The dark matter component of the Gaia radially anisotropic substructure
Nassim Bozorgnia, 18 May 2020
The local dark matter distribution is a crucial input in the analysis of results from dark matter direct detection experiments. The commonly adopted model for the dark matter halo of our Galaxy is the Standard Halo Model, in which the halo is assumed to be isothermal and the dark matter velocity distribution is an isotropic Maxwellian distribution. However, the true local dark matter distribution may be different from a Maxwellian distribution. State-of-the-art cosmoligical simulations together with recent astronomical data can provide us with important information on the local dark matter distribution.

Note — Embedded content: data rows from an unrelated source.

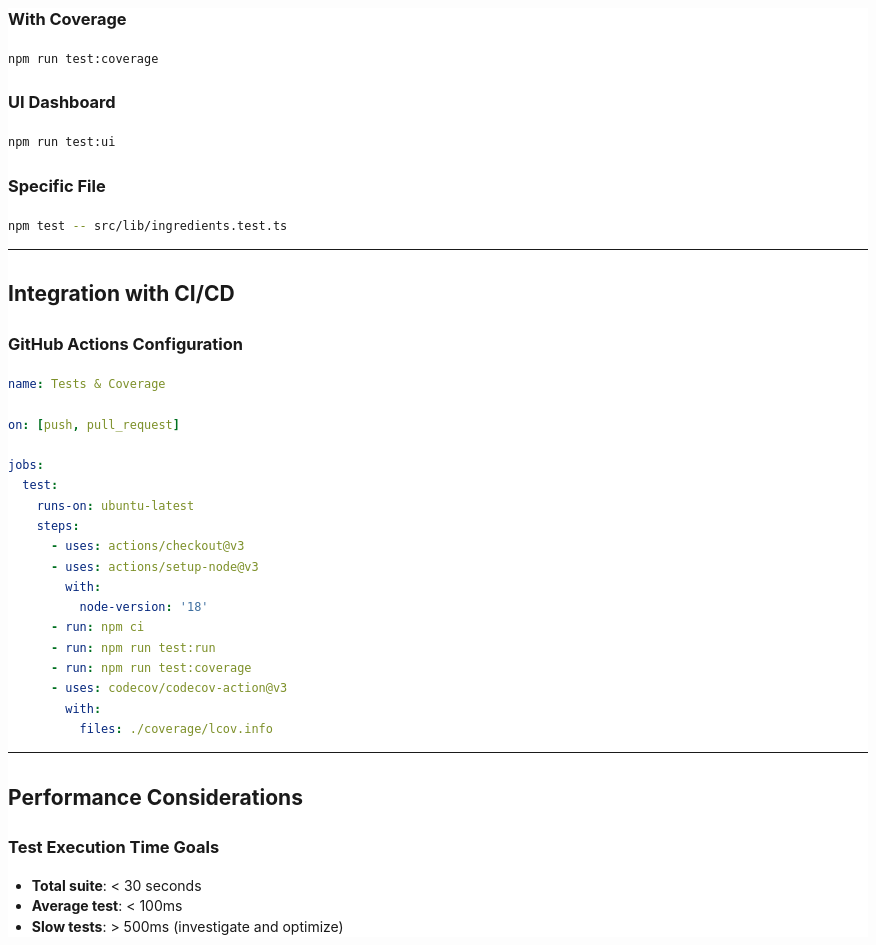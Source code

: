 ### With Coverage
```bash
npm run test:coverage
```

### UI Dashboard
```bash
npm run test:ui
```

### Specific File
```bash
npm test -- src/lib/ingredients.test.ts
```

---

## Integration with CI/CD

### GitHub Actions Configuration

```yaml
name: Tests & Coverage

on: [push, pull_request]

jobs:
  test:
    runs-on: ubuntu-latest
    steps:
      - uses: actions/checkout@v3
      - uses: actions/setup-node@v3
        with:
          node-version: '18'
      - run: npm ci
      - run: npm run test:run
      - run: npm run test:coverage
      - uses: codecov/codecov-action@v3
        with:
          files: ./coverage/lcov.info
```

---

## Performance Considerations

### Test Execution Time Goals
- **Total suite**: < 30 seconds
- **Average test**: < 100ms
- **Slow tests**: > 500ms (investigate and optimize)
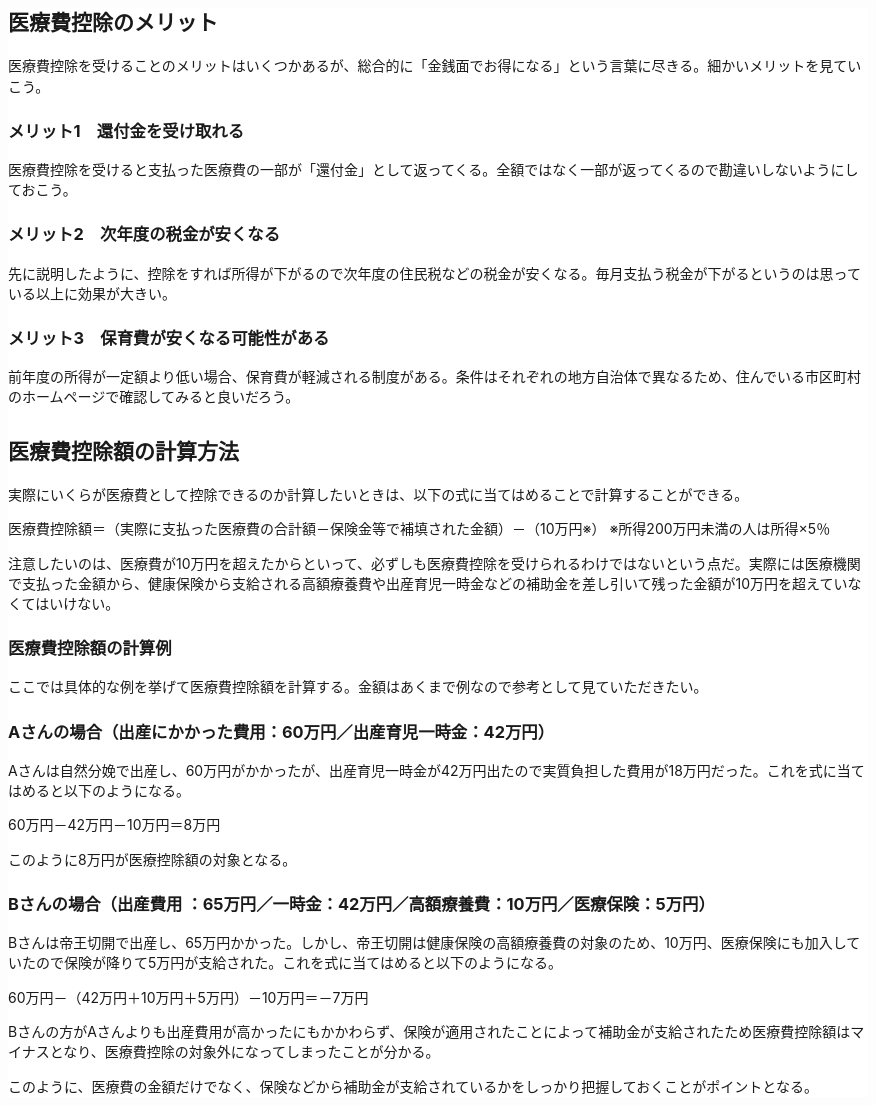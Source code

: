 医療費控除のメリット
----------

医療費控除を受けることのメリットはいくつかあるが、総合的に「金銭面でお得になる」という言葉に尽きる。細かいメリットを見ていこう。

<div id="link4-1"></div>

### メリット1　還付金を受け取れる

医療費控除を受けると支払った医療費の一部が「還付金」として返ってくる。全額ではなく一部が返ってくるので勘違いしないようにしておこう。

<div id="link4-2"></div>

### メリット2　次年度の税金が安くなる

先に説明したように、控除をすれば所得が下がるので次年度の住民税などの税金が安くなる。毎月支払う税金が下がるというのは思っている以上に効果が大きい。

<div id="link4-3"></div>

### メリット3　保育費が安くなる可能性がある

前年度の所得が一定額より低い場合、保育費が軽減される制度がある。条件はそれぞれの地方自治体で異なるため、住んでいる市区町村のホームページで確認してみると良いだろう。

医療費控除額の計算方法
-----------

実際にいくらが医療費として控除できるのか計算したいときは、以下の式に当てはめることで計算することができる。

医療費控除額＝（実際に支払った医療費の合計額－保険金等で補填された金額）－（10万円※） ※所得200万円未満の人は所得×5％

注意したいのは、医療費が10万円を超えたからといって、必ずしも医療費控除を受けられるわけではないという点だ。実際には医療機関で支払った金額から、健康保険から支給される高額療養費や出産育児一時金などの補助金を差し引いて残った金額が10万円を超えていなくてはいけない。

### 医療費控除額の計算例

ここでは具体的な例を挙げて医療費控除額を計算する。金額はあくまで例なので参考として見ていただきたい。

<div id="link5-2"></div>

### Aさんの場合（出産にかかった費用：60万円／出産育児一時金：42万円）

Aさんは自然分娩で出産し、60万円がかかったが、出産育児一時金が42万円出たので実質負担した費用が18万円だった。これを式に当てはめると以下のようになる。

60万円－42万円－10万円＝8万円

このように8万円が医療控除額の対象となる。

<div id="link5-3"></div>

### Bさんの場合（出産費用 ：65万円／一時金：42万円／高額療養費：10万円／医療保険：5万円）

Bさんは帝王切開で出産し、65万円かかった。しかし、帝王切開は健康保険の高額療養費の対象のため、10万円、医療保険にも加入していたので保険が降りて5万円が支給された。これを式に当てはめると以下のようになる。

60万円－（42万円＋10万円＋5万円）－10万円＝－7万円

Bさんの方がAさんよりも出産費用が高かったにもかかわらず、保険が適用されたことによって補助金が支給されたため医療費控除額はマイナスとなり、医療費控除の対象外になってしまったことが分かる。

このように、医療費の金額だけでなく、保険などから補助金が支給されているかをしっかり把握しておくことがポイントとなる。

One of the important discoveries made using the second data release from the Gaia satellite was a population of stars with high radial velocity anisotropy within approximately 10 kpc from the Sun. We have studied the properties of the dark matter component of the Gaia Radially Anisotropic Stellar Population (GRASP), using simulations of Milky Way-like galaxies from the Auriga project. We identified 10 Milky Way-like simulated halos, four of which had the GRASP component. We extracted the local dark matter density and velocity distribution of halos with and without the GRASP, and used them in the analysis of signals simulated in two future germanium and xenon direct detection experiments. We found that there is an anti-correlation between the fraction and anisotropy of the dark matter particles belonging to the GRASP in the Solar neighbourhood. A generalized Maxwellian distribution fits well the dark matter halo integrals of the simulated Milky Way-like halos with the GRASP. For low dark matter masses (below 10 GeV), direct detection exclusion limits for the halos with the GRASP slightly shift towards smaller dark matter masses compared to the Standard Halo Model.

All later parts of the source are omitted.